ASSIGNMENT: A faithful, complete copy of the records is required.

RECORDS TO PROCESS:
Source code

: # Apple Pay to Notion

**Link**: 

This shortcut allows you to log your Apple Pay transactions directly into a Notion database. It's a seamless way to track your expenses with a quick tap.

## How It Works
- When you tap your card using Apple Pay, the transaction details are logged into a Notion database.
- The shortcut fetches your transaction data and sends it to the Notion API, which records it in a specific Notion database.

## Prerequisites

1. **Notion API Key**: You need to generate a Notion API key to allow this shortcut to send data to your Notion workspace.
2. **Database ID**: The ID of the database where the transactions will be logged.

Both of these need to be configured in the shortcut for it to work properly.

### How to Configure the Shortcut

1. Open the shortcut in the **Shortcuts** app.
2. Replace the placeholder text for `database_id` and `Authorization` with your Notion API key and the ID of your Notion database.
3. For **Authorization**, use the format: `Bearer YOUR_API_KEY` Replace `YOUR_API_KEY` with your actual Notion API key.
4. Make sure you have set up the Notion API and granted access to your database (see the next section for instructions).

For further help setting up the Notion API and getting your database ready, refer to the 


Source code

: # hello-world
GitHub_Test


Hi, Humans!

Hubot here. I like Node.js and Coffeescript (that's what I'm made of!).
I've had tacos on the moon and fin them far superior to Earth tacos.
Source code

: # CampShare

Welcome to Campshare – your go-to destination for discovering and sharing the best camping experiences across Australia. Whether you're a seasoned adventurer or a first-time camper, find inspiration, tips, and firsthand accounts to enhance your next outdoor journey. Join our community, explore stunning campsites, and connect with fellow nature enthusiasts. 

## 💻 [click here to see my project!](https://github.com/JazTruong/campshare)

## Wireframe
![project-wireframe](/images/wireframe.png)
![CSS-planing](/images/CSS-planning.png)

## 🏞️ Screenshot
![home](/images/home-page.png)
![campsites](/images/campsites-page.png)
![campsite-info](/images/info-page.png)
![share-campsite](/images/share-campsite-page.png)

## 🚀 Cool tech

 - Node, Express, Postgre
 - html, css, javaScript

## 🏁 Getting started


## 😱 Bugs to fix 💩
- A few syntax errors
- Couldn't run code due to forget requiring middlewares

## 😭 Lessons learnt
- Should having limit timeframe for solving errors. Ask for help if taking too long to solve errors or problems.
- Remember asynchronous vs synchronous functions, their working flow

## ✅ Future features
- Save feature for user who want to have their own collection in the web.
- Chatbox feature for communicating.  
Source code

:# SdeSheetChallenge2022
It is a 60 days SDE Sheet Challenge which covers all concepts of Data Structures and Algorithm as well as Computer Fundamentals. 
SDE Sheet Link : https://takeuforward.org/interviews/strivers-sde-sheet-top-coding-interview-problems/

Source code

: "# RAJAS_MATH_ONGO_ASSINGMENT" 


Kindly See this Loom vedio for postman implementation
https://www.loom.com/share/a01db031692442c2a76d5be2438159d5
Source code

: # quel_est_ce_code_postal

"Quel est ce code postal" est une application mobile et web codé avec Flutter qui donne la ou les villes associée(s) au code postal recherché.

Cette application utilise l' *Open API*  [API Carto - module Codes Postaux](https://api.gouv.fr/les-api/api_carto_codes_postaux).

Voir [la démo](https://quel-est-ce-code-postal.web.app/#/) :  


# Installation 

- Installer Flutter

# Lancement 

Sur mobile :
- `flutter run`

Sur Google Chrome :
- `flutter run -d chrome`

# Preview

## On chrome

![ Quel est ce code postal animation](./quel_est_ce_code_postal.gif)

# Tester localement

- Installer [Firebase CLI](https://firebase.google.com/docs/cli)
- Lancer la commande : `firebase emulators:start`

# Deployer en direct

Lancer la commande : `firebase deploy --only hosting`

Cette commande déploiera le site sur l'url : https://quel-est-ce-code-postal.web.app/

TASK OUTPUT:
Source code

: # Apple Pay to Notion

**Link**: 

This shortcut allows you to log your Apple Pay transactions directly into a Notion database. It's a seamless way to track your expenses with a quick tap.

## How It Works
- When you tap your card using Apple Pay, the transaction details are logged into a Notion database.
- The shortcut fetches your transaction data and sends it to the Notion API, which records it in a specific Notion database.

## Prerequisites

1. **Notion API Key**: You need to generate a Notion API key to allow this shortcut to send data to your Notion workspace.
2. **Database ID**: The ID of the database where the transactions will be logged.

Both of these need to be configured in the shortcut for it to work properly.

### How to Configure the Shortcut

1. Open the shortcut in the **Shortcuts** app.
2. Replace the placeholder text for `database_id` and `Authorization` with your Notion API key and the ID of your Notion database.
3. For **Authorization**, use the format: `Bearer YOUR_API_KEY` Replace `YOUR_API_KEY` with your actual Notion API key.
4. Make sure you have set up the Notion API and granted access to your database (see the next section for instructions).

For further help setting up the Notion API and getting your database ready, refer to the 


Source code

: # hello-world
GitHub_Test


Hi, Humans!

Hubot here. I like Node.js and Coffeescript (that's what I'm made of!).
I've had tacos on the moon and fin them far superior to Earth tacos.
Source code

: # CampShare

Welcome to Campshare – your go-to destination for discovering and sharing the best camping experiences across Australia. Whether you're a seasoned adventurer or a first-time camper, find inspiration, tips, and firsthand accounts to enhance your next outdoor journey. Join our community, explore stunning campsites, and connect with fellow nature enthusiasts. 

## 💻 [click here to see my project!](https://github.com/JazTruong/campshare)

## Wireframe
![project-wireframe](/images/wireframe.png)
![CSS-planing](/images/CSS-planning.png)

## 🏞️ Screenshot
![home](/images/home-page.png)
![campsites](/images/campsites-page.png)
![campsite-info](/images/info-page.png)
![share-campsite](/images/share-campsite-page.png)

## 🚀 Cool tech

 - Node, Express, Postgre
 - html, css, javaScript

## 🏁 Getting started


## 😱 Bugs to fix 💩
- A few syntax errors
- Couldn't run code due to forget requiring middlewares

## 😭 Lessons learnt
- Should having limit timeframe for solving errors. Ask for help if taking too long to solve errors or problems.
- Remember asynchronous vs synchronous functions, their working flow

## ✅ Future features
- Save feature for user who want to have their own collection in the web.
- Chatbox feature for communicating.  
Source code

:# SdeSheetChallenge2022
It is a 60 days SDE Sheet Challenge which covers all concepts of Data Structures and Algorithm as well as Computer Fundamentals. 
SDE Sheet Link : https://takeuforward.org/interviews/strivers-sde-sheet-top-coding-interview-problems/

Source code

: "# RAJAS_MATH_ONGO_ASSINGMENT" 


Kindly See this Loom vedio for postman implementation
https://www.loom.com/share/a01db031692442c2a76d5be2438159d5
Source code

: # quel_est_ce_code_postal

"Quel est ce code postal" est une application mobile et web codé avec Flutter qui donne la ou les villes associée(s) au code postal recherché.

Cette application utilise l' *Open API*  [API Carto - module Codes Postaux](https://api.gouv.fr/les-api/api_carto_codes_postaux).

Voir [la démo](https://quel-est-ce-code-postal.web.app/#/) :  


# Installation 

- Installer Flutter

# Lancement 

Sur mobile :
- `flutter run`

Sur Google Chrome :
- `flutter run -d chrome`

# Preview

## On chrome

![ Quel est ce code postal animation](./quel_est_ce_code_postal.gif)

# Tester localement

- Installer [Firebase CLI](https://firebase.google.com/docs/cli)
- Lancer la commande : `firebase emulators:start`

# Deployer en direct

Lancer la commande : `firebase deploy --only hosting`

Cette commande déploiera le site sur l'url : https://quel-est-ce-code-postal.web.app/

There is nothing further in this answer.